With Dido and Norah Jones ruling the album chart, the Beatles and Led Zeppelin selling plenty of DVDs, Duran Duran and Tears for Fears suddenly returning from oblivion and Franz Ferdinand achieving instant success, it looks as if the fifty-quid bloke is keeping the music business afloat. "There's a lot of evidence," Hepworth says. "Radio 2, Norah Jones, even The Darkness - these things appeal to an older demographic." [..] The record companies are beginning to wise up to the change in the landscape. A recent edition of Music Week had a piece from Brian Berg, boss of Universal Music's UMTV arm, saying the industry had been under-serving the 40-plus market and the opportunities were "enormous". The Word gang, who have been out talking to record companies, report that "everyone's wising up to it". Castaldo confirms that the older consumer is "very, very important".

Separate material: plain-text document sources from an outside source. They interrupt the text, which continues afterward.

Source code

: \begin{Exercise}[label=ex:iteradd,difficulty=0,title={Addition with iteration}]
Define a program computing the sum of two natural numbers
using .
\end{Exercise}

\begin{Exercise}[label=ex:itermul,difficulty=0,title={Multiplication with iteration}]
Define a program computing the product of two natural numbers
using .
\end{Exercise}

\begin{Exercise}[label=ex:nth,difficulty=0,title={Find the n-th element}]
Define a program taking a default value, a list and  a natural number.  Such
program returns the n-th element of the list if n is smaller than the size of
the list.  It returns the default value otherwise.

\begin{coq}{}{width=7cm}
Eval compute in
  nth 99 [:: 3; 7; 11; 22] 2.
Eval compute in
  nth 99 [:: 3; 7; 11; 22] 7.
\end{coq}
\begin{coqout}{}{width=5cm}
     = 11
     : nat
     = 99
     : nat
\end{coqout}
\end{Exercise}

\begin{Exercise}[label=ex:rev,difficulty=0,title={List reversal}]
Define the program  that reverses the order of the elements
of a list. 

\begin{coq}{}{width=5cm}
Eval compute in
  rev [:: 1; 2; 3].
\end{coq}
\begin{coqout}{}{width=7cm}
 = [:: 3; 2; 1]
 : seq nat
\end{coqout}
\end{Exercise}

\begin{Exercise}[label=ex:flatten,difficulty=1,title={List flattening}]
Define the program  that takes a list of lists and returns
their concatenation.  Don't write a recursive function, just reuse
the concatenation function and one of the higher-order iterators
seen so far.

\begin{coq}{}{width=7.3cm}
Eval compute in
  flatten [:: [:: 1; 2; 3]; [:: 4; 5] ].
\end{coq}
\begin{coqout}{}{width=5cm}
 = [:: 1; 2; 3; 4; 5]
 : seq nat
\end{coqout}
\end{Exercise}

The 50-quid bloke has a special appeal to harassed record-company executives; unlike most stereotypes, he is defined not by his age or taste or membership of a cult, but by the amount he spends. And he is male, getting on a bit, and well off - so he is just like them.

It seems that the 50-quid bloke is doing for the record companies what Diane Keaton has just done for Jack Nicholson: after decades of running after the under-30s, they are ruefully taking an interest in people of their own age.